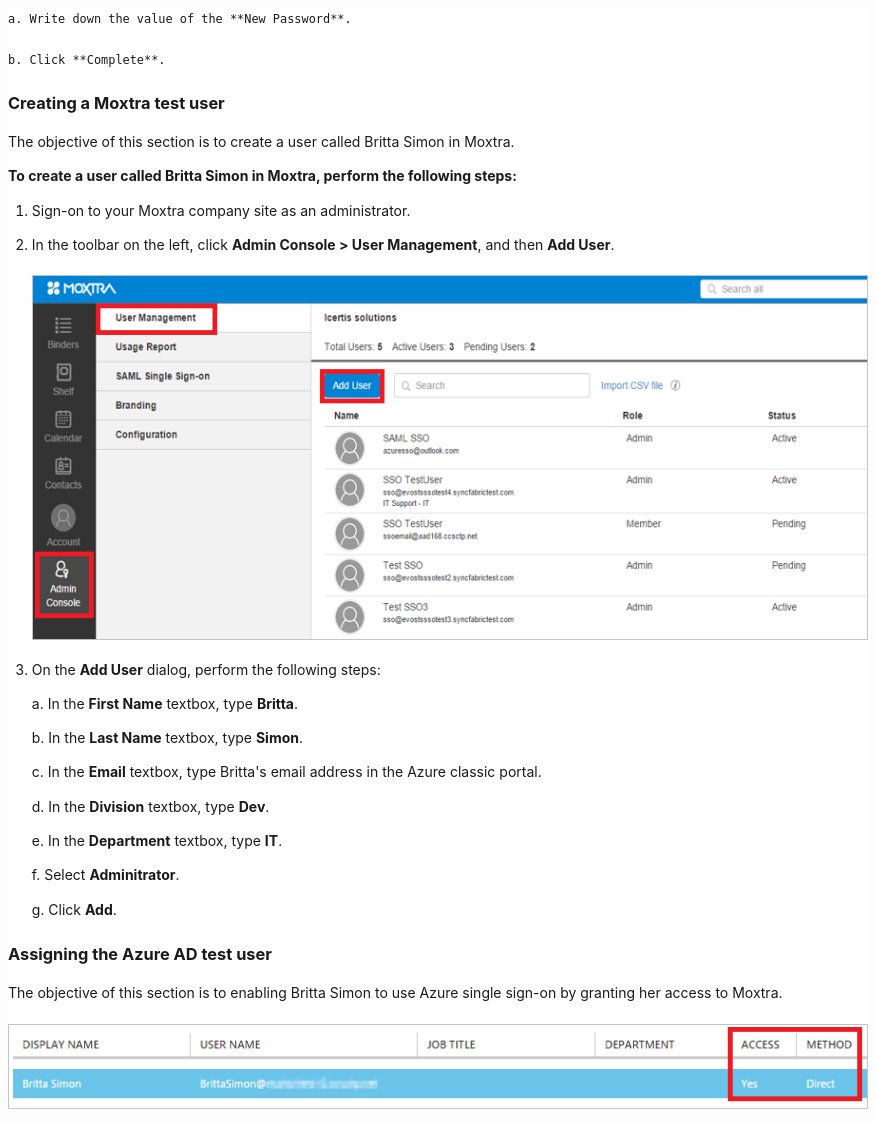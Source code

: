     a. Write down the value of the **New Password**.
   
    b. Click **Complete**.   

### Creating a Moxtra test user
The objective of this section is to create a user called Britta Simon in Moxtra.

**To create a user called Britta Simon in Moxtra, perform the following steps:**

1. Sign-on to your Moxtra company site as an administrator.
2. In the toolbar on the left, click **Admin Console > User Management**, and then **Add User**.
   <br><br>![Configure Single Sign-On](./media/active-directory-saas-moxtra-tutorial/tutorial_moxtra_10.png) <br>
3. On the **Add User** dialog, perform the following steps:
   
    a. In the **First Name** textbox, type **Britta**.
   
    b. In the **Last Name** textbox, type **Simon**.
   
    c. In the **Email** textbox, type Britta's email address in the Azure classic portal.
   
    d. In the **Division** textbox, type **Dev**.
   
    e. In the **Department** textbox, type **IT**.
   
    f. Select **Adminitrator**.
   
    g. Click **Add**.

### Assigning the Azure AD test user
The objective of this section is to enabling Britta Simon to use Azure single sign-on by granting her access to Moxtra.
<br><br>![Assign User](./media/active-directory-saas-moxtra-tutorial/tutorial_general_200.png) <br>
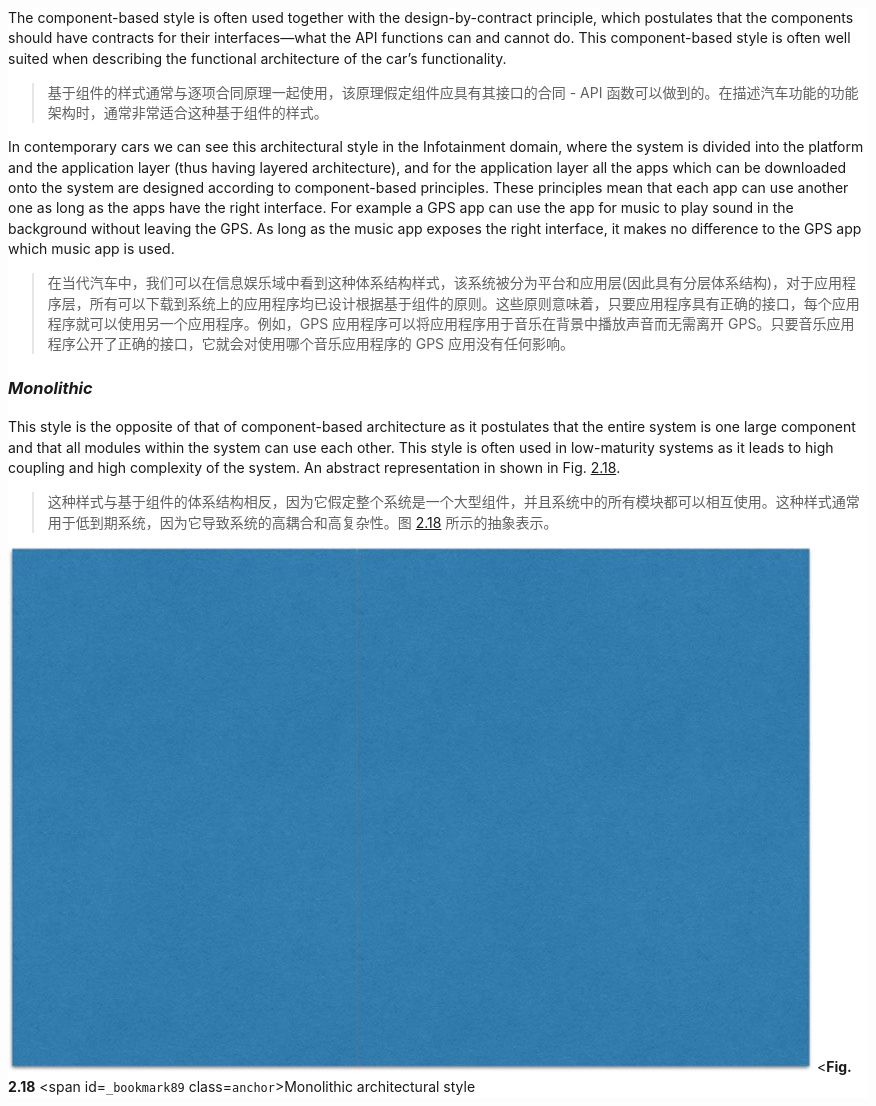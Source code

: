 The component-based style is often used together with the design-by-contract principle, which postulates that the components should have contracts for their interfaces—what the API functions can and cannot do. This component-based style is often well suited when describing the functional architecture of the car’s functionality.

> 基于组件的样式通常与逐项合同原理一起使用，该原理假定组件应具有其接口的合同 - API 函数可以做到的。在描述汽车功能的功能架构时，通常非常适合这种基于组件的样式。

In contemporary cars we can see this architectural style in the Infotainment domain, where the system is divided into the platform and the application layer (thus having layered architecture), and for the application layer all the apps which can be downloaded onto the system are designed according to component-based principles. These principles mean that each app can use another one as long as the apps have the right interface. For example a GPS app can use the app for music to play sound in the background without leaving the GPS. As long as the music app exposes the right interface, it makes no difference to the GPS app which music app is used.

> 在当代汽车中，我们可以在信息娱乐域中看到这种体系结构样式，该系统被分为平台和应用层(因此具有分层体系结构)，对于应用程序层，所有可以下载到系统上的应用程序均已设计根据基于组件的原则。这些原则意味着，只要应用程序具有正确的接口，每个应用程序就可以使用另一个应用程序。例如，GPS 应用程序可以将应用程序用于音乐在背景中播放声音而无需离开 GPS。只要音乐应用程序公开了正确的接口，它就会对使用哪个音乐应用程序的 GPS 应用没有任何影响。

### _Monolithic_

This style is the opposite of that of component-based architecture as it postulates that the entire system is one large component and that all modules within the system can use each other. This style is often used in low-maturity systems as it leads to high coupling and high complexity of the system. An abstract representation in shown in Fig. [2.18](#_bookmark89).

> 这种样式与基于组件的体系结构相反，因为它假定整个系统是一个大型组件，并且系统中的所有模块都可以相互使用。这种样式通常用于低到期系统，因为它导致系统的高耦合和高复杂性。图 [2.18](#_bookmark89) 所示的抽象表示。

![](./media/image48.jpeg)
<**Fig. 2.18** <span id=`_bookmark89` class=`anchor`></span>Monolithic architectural style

---

AIM OF THE TASK
Across the listing above, find all lines where the word "Britta" is present and copy them.

RESPONSE
The objective of this section is to create a user called Britta Simon in Moxtra.
**To create a user called Britta Simon in Moxtra, perform the following steps:**
    a. In the **First Name** textbox, type **Britta**.
    c. In the **Email** textbox, type Britta's email address in the Azure classic portal.
The objective of this section is to enabling Britta Simon to use Azure single sign-on by granting her access to Moxtra.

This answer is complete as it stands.